Work to complete = Check every line of the material below for the string "goto". State how many lines have it.

Exercise input =

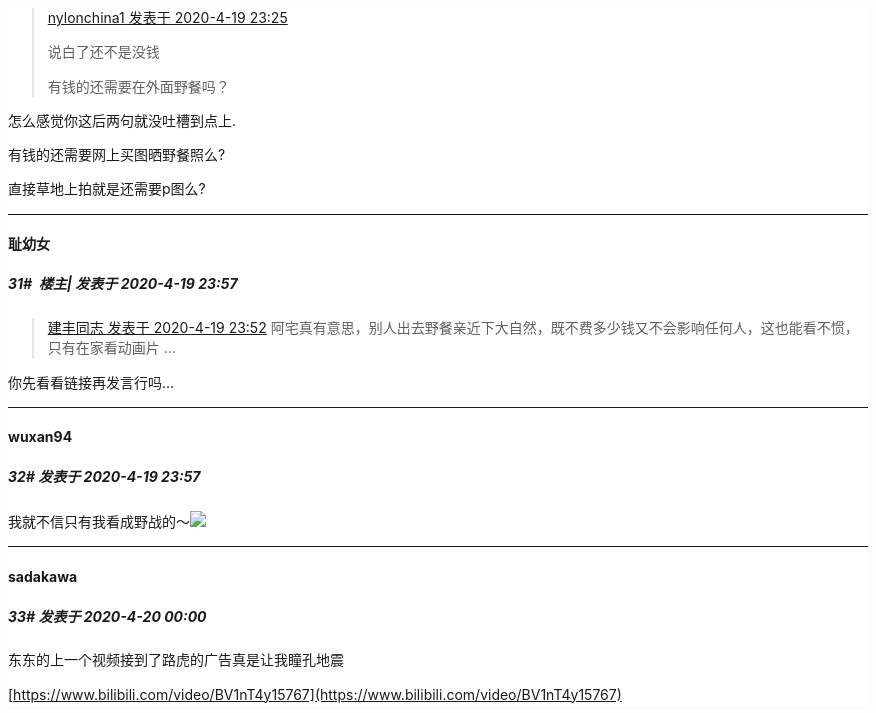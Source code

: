 

<blockquote><a href="httphttps://bbs.saraba1st.com/2b/forum.php?mod=redirect&amp;goto=findpost&amp;pid=47137844&amp;ptid=1925055" target="_blank">nylonchina1 发表于 2020-4-19 23:25</a>

说白了还不是没钱


有钱的还需要在外面野餐吗？</blockquote>
怎么感觉你这后两句就没吐槽到点上.


有钱的还需要网上买图晒野餐照么?


直接草地上拍就是还需要p图么?







*****

####  耻幼女  
##### 31#         楼主| 发表于 2020-4-19 23:57



<blockquote><a href="httphttps://bbs.saraba1st.com/2b/forum.php?mod=redirect&amp;goto=findpost&amp;pid=47138111&amp;ptid=1925055" target="_blank">建丰同志 发表于 2020-4-19 23:52</a>
阿宅真有意思，别人出去野餐亲近下大自然，既不费多少钱又不会影响任何人，这也能看不惯，只有在家看动画片 ...</blockquote>
你先看看链接再发言行吗...







*****

####  wuxan94  
##### 32#       发表于 2020-4-19 23:57




我就不信只有我看成野战的～<img src="https://static.saraba1st.com/image/smiley/face2017/068.png" referrerpolicy="no-referrer">







*****

####  sadakawa  
##### 33#       发表于 2020-4-20 00:00




东东的上一个视频接到了路虎的广告真是让我瞳孔地震

[https://www.bilibili.com/video/BV1nT4y15767](https://www.bilibili.com/video/BV1nT4y15767)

The answer = 2